"What in San Juan Hill is the federal government doing funding this hunk-a-hunk-a burnin' waste," Arizona Senator Jeff Flake said about RoosevElvis, the Theodore Roosevelt-Elvis Presley buddy comedy from the New York-based theater company the TEAM. Judging by his prose, there's a reason Flake is a politician and not a theater critic. Still, his awareness of the show represents a significant step in the TEAM's 10-year history: They're getting noticed and gaining detractors (a sure-fire sign you're making it in the theater world).
RoosevElvis features two women (Libby King and Kristen Sieh) playing a couple of the most enduring icons of American manhood: Teddy Roosevelt and Elvis Presley. The original production debuted in 2013 at the Bushwick Starr, where it was so acclaimed by critics and audiences alike it attracted the attention of the National Endowment for the Arts, which awarded the TEAM a small grant to remount the show.

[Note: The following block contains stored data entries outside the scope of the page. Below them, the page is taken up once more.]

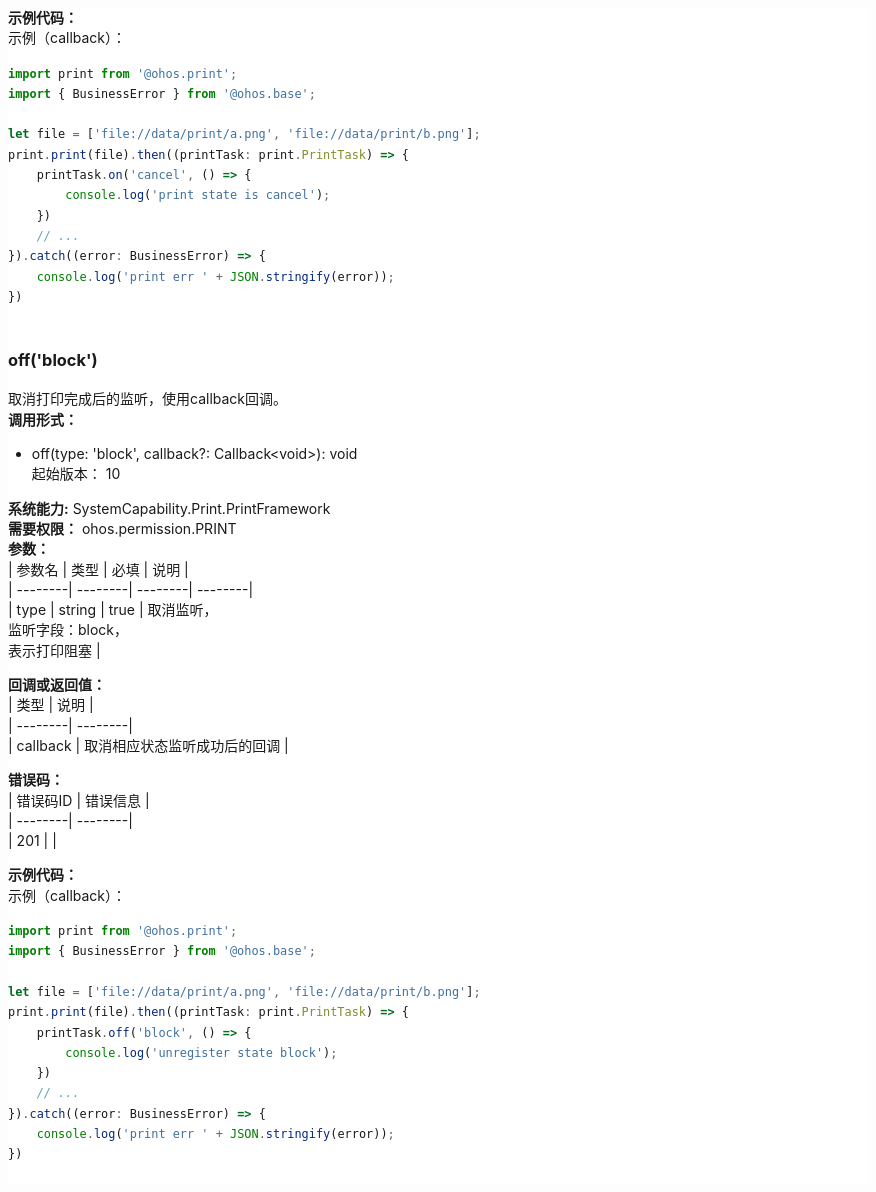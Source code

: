  **示例代码：**   
示例（callback）：  
```ts    
import print from '@ohos.print';  
import { BusinessError } from '@ohos.base';  
  
let file = ['file://data/print/a.png', 'file://data/print/b.png'];  
print.print(file).then((printTask: print.PrintTask) => {  
    printTask.on('cancel', () => {  
        console.log('print state is cancel');  
    })  
    // ...  
}).catch((error: BusinessError) => {  
    console.log('print err ' + JSON.stringify(error));  
})  
    
```    
  
    
### off('block')    
取消打印完成后的监听，使用callback回调。  
 **调用形式：**     
    
- off(type: 'block', callback?: Callback\<void>): void    
起始版本： 10  
  
 **系统能力:**  SystemCapability.Print.PrintFramework  
 **需要权限：** ohos.permission.PRINT    
 **参数：**     
| 参数名 | 类型 | 必填 | 说明 |  
| --------| --------| --------| --------|  
| type | string | true | 取消监听，<br/>监听字段：block，<br/>表示打印阻塞 |  
    
 **回调或返回值：**     
| 类型 | 说明 |  
| --------| --------|  
| callback | 取消相应状态监听成功后的回调 |  
    
    
 **错误码：**     
| 错误码ID | 错误信息 |  
| --------| --------|  
| 201 |  |  
    
 **示例代码：**   
示例（callback）：  
```ts    
import print from '@ohos.print';  
import { BusinessError } from '@ohos.base';  
  
let file = ['file://data/print/a.png', 'file://data/print/b.png'];  
print.print(file).then((printTask: print.PrintTask) => {  
    printTask.off('block', () => {  
        console.log('unregister state block');  
    })  
    // ...  
}).catch((error: BusinessError) => {  
    console.log('print err ' + JSON.stringify(error));  
})  
    
```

That's when Senator Tom Coburn decided to include RoosevElvis in his 2014 Wastebook, an annual gazette of federally funded items that Coburn sees as a waste of taxpayer money. The TEAM's $10,000 NEA grant got its own page, couched between billions in industrial and agricultural subsidies (many of which didn't get nearly as much ink as the TEAM's spread).
"It's beautifully produced," said the ever-polite Rachel Chavkin when I asked her about the Wastebook. Chavkin is the founding artistic director of the TEAM. "The graphic design throughout is really wonderful." So wonderful, in fact, that one suspects it cost a lot more than $10,000 to create.
While she can't speak for the senator, Chavkin is using her $10,000 in federal funds to return RoosevElvis to the stage as part of P.S. 122's COIL Festival. TheaterMania spoke to Chavkin about RoosevElvis, the TEAM's process, and their forthcoming mega-project Primer for a Failed Superpower, a title so provocative it's sure to clinch the TEAM at least a nomination for the 2015 Wastebook.
Why are you bringing RoosevElvis back now?
We left the run last fall feeling like there was still interest, particularly from sections of our audience who still won't come to Brooklyn, for whatever reasons. Also, RoosevElvis is the smallest TEAM show. It's quite tourable in ways that our larger shows are not. With COIL and Under the Radar [festivals] happening in January, it's a great time to do a show because presenters from all over the world come into the city to see the work.
How did you connect these two men (our 26th President and a Rock & Roll movie star) in one show?
This actually started as two solo shows. Kristen Sieh was going to play Teddy and Libby was going to play Elvis. I shared that with Taylor Mac over breakfast one day and he laughed and said, "Oh...two women in fat suits." That was where the idea to bring them together may have started. We didn't know if there was going to be an hour of the Teddy show and then an hour of the Elvis show, but the very first moment we put them onstage side by side, we knew this was one show where they get together.
Is it because Elvis and T.R. loom large as ideals of American manhood?
They each hit a different chord in terms of evolving senses of masculinity. Roosevelt is in many ways the prophet: He wrote and spoke so prolifically about fitness and how to raise sons. He became deeply equated with the west and this vanishing space for American masculinity. He was living at a time when the cowboys were becoming extinct. Elvis comes along mid-century and he was shaped by the fact that the country was going through civil rights and the beginnings of first-wave feminism. He ends up being this very strange, slippery creature. Even at thirteen he's described as wearing this pink bolero jacket. There was something truly queer about Elvis at a time when there were so many shifting notions of who got to represent America.
Your plays are so chock-full of information. How do you go about researching your shows?
It's a constant shift between impulse and furious research. With RoosevElvis we had such specific starting points for the two men. Our associate director Jake Margolin and his husband, Nick Vaughan, are visual artists who are working on a project that tells untold queer narratives from all the states in the union. They had a huge amount of research into queer theory and particularly queer histories of western states. That ended up being really useful to us.
As the director, is a lot of your job editing that research into something coherent?
Yes, although less so than when the TEAM was founded. The company is about to turn ten. We're getting more and more collaborative each year. We've always used a consensus-driven democratic writing process. The whole group is acting as writer and editor. People are surprised when they come into our rehearsal room to see how much we are a collaborative ensemble. We mean it. We will sit around a table and talk about a line for ten minutes...or an hour.
What's next for the TEAM?
The next project is a full company effort. It will be the first time we've ever had the whole group onstage, plus ten teenagers and ten senior citizens. Together, thirty of us are going to be forming a multigenerational cover band that plays songs written from a perspective of social or political outrage. That piece is called Primer for a Failed Superpower. With all the protests happening around the country, it's really exciting for us to be thinking actively about American power and what it means for each of these generations. It's a very emotional time to create this piece.